Pengertian Ijtihad secara bahasa adalah berasal dari kata ijtahada, yang mempunyai arti mencurahkan tenaga, memeras pikiran, berusaha sungguh-sunggu dan bekerja semaksimal mungkin. Sedangkan menurut istilah pengertian ijtihad adalah mencurahkan tenaga (memeras pikiran) untuk menemukan hukum agama (syara') melalui salah satu dali syara' dan dengan cara-cara tertentu (istinbath) dari Al-Quran dan Hadits.


Sebab tanpa dali syara' dan cara-cara tertentu, maka usaha tersebut merupakan pemikiran dengan kemauan sendiri semata-mata dan sudah barang tentu cara ini tidak disebut ijtihad.
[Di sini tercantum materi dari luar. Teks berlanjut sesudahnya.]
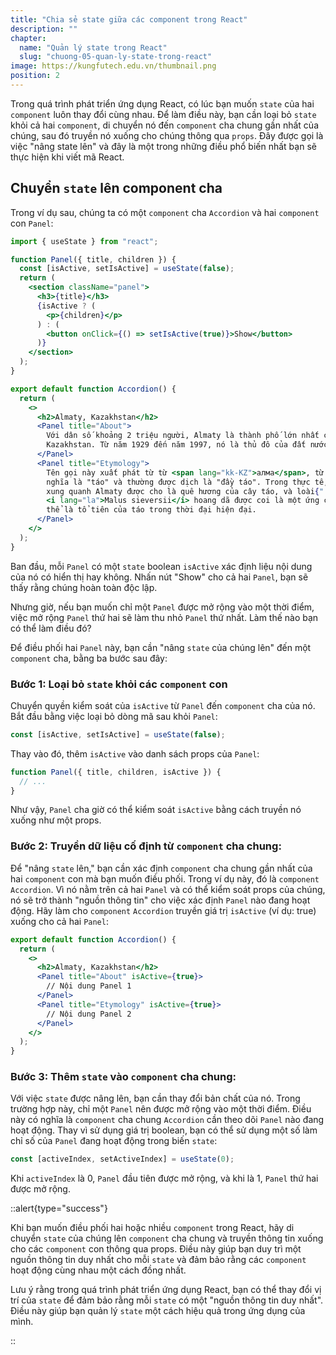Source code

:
 ```yaml
---
title: "Chia sẻ state giữa các component trong React"
description: ""
chapter:
  name: "Quản lý state trong React"
  slug: "chuong-05-quan-ly-state-trong-react"
image: https://kungfutech.edu.vn/thumbnail.png
position: 2
---
```


Trong quá trình phát triển ứng dụng React, có lúc bạn muốn `state` của hai `component` luôn thay đổi cùng nhau. Để làm điều này, bạn cần loại bỏ `state` khỏi cả hai `component`, di chuyển nó đến `component` cha chung gần nhất của chúng, sau đó truyền nó xuống cho chúng thông qua `props`. Đây được gọi là việc "nâng state lên" và đây là một trong những điều phổ biến nhất bạn sẽ thực hiện khi viết mã React.

## Chuyển `state` lên component cha

Trong ví dụ sau, chúng ta có một `component` cha `Accordion` và hai `component` con `Panel`:

```jsx
import { useState } from "react";

function Panel({ title, children }) {
  const [isActive, setIsActive] = useState(false);
  return (
    <section className="panel">
      <h3>{title}</h3>
      {isActive ? (
        <p>{children}</p>
      ) : (
        <button onClick={() => setIsActive(true)}>Show</button>
      )}
    </section>
  );
}

export default function Accordion() {
  return (
    <>
      <h2>Almaty, Kazakhstan</h2>
      <Panel title="About">
        Với dân số khoảng 2 triệu người, Almaty là thành phố lớn nhất của
        Kazakhstan. Từ năm 1929 đến năm 1997, nó là thủ đô của đất nước này.
      </Panel>
      <Panel title="Etymology">
        Tên gọi này xuất phát từ từ <span lang="kk-KZ">алма</span>, từ Kazakh có
        nghĩa là "táo" và thường được dịch là "đầy táo". Trong thực tế, vùng
        xung quanh Almaty được cho là quê hương của cây táo, và loài{" "}
        <i lang="la">Malus sieversii</i> hoang dã được coi là một ứng cử viên có
        thể là tổ tiên của táo trong thời đại hiện đại.
      </Panel>
    </>
  );
}
```

Ban đầu, mỗi `Panel` có một `state` boolean `isActive` xác định liệu nội dung của nó có hiển thị hay không. Nhấn nút "Show" cho cả hai `Panel`, bạn sẽ thấy rằng chúng hoàn toàn độc lập.

Nhưng giờ, nếu bạn muốn chỉ một `Panel` được mở rộng vào một thời điểm, việc mở rộng `Panel` thứ hai sẽ làm thu nhỏ `Panel` thứ nhất. Làm thế nào bạn có thể làm điều đó?

Để điều phối hai `Panel` này, bạn cần "nâng `state` của chúng lên" đến một `component` cha, bằng ba bước sau đây:

### Bước 1: Loại bỏ `state` khỏi các `component` con

Chuyển quyền kiểm soát của `isActive` từ `Panel` đến `component` cha của nó. Bắt đầu bằng việc loại bỏ dòng mã sau khỏi `Panel`:

```jsx
const [isActive, setIsActive] = useState(false);
```

Thay vào đó, thêm `isActive` vào danh sách props của `Panel`:

```jsx
function Panel({ title, children, isActive }) {
  // ...
}
```

Như vậy, `Panel` cha giờ có thể kiểm soát `isActive` bằng cách truyền nó xuống như một props.

### Bước 2: Truyền dữ liệu cố định từ `component` cha chung:

Để "nâng `state` lên," bạn cần xác định `component` cha chung gần nhất của hai `component` con mà bạn muốn điều phối. Trong ví dụ này, đó là `component` `Accordion`. Vì nó nằm trên cả hai `Panel` và có thể kiểm soát props của chúng, nó sẽ trở thành "nguồn thông tin" cho việc xác định `Panel` nào đang hoạt động. Hãy làm cho `component` `Accordion` truyền giá trị `isActive` (ví dụ: true) xuống cho cả hai `Panel`:

```jsx
export default function Accordion() {
  return (
    <>
      <h2>Almaty, Kazakhstan</h2>
      <Panel title="About" isActive={true}>
        // Nội dung Panel 1
      </Panel>
      <Panel title="Etymology" isActive={true}>
        // Nội dung Panel 2
      </Panel>
    </>
  );
}
```

### Bước 3: Thêm `state` vào `component` cha chung:

Với việc `state` được nâng lên, bạn cần thay đổi bản chất của nó. Trong trường hợp này, chỉ một `Panel` nên được mở rộng vào một thời điểm. Điều này có nghĩa là `component` cha chung `Accordion` cần theo dõi `Panel` nào đang hoạt động. Thay vì sử dụng giá trị boolean, bạn có thể sử dụng một số làm chỉ số của `Panel` đang hoạt động trong biến `state`:

```jsx
const [activeIndex, setActiveIndex] = useState(0);
```

Khi `activeIndex` là 0, `Panel` đầu tiên được mở rộng, và khi là 1, `Panel` thứ hai được mở rộng.

::alert{type="success"}

Khi bạn muốn điều phối hai hoặc nhiều `component` trong React, hãy di chuyển `state` của chúng lên `component` cha chung và truyền thông tin xuống cho các `component` con thông qua props. Điều này giúp bạn duy trì một nguồn thông tin duy nhất cho mỗi `state` và đảm bảo rằng các `component` hoạt động cùng nhau một cách đồng nhất.

Lưu ý rằng trong quá trình phát triển ứng dụng React, bạn có thể thay đổi vị trí của `state` để đảm bảo rằng mỗi `state` có một "nguồn thông tin duy nhất". Điều này giúp bạn quản lý `state` một cách hiệu quả trong ứng dụng của mình.

::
Sedangkan orang yang melakukan ijtihad disebut mujtahid dan persoalan yang dipertimbangkan disebut dengan mujtahad fih.

Objek Ijtihad

Tidak semua hukum Islam dapat menjadi objek ijtihad melainkan beberapa larangan tertentu saja. Lapangan hukum yang bisa menjadi objek ijtihad adalah sebagai berikut :
  1. Nash yang dhanny (nash yang masih bisa ditafsirkan dengan arti lain), baik dari segi kedudukannya maupun dar segi pengertiannya, dan nash yang seperti ini ialah Hadits. Cara ijtihad dalam hal ini ialah ditujukan kepada segi sanad dan pensahihnya serta pertailannya dengan hukum yang sedang dibahas.
  2. Nash yang qath'iy kedudukannya, tetap dhanny pengertiannya dan nash yang seperti ini terdapat dalam Al-Quran dan Al-Hadits. Objek ijtihad di sini ialah dari segi pengertiannya saja.
  3. Lapangan yang dibawa oleh nash yang dhanny kedudukannya, tetapi qath'iy pengertiannya, hal ini hanya terdapat dalam Al-Hadits. Objek ijtihad dalam hal ini hanya dari segi sanad, sahihnya Hadits, dan pertaliannya dengan Rasul
  4. Lapangan yang tidak ada nashnya atau tidak diijma'kan dan tidak pula diketahui dari agama secara pasti. Di sini seorang mujtahid mempergunakan qiyas, istihsan, 'urf dan dengan cara-cara lain. Daerah ijtihad di sini lebih luas daripada lapangan-lapangan orang lain.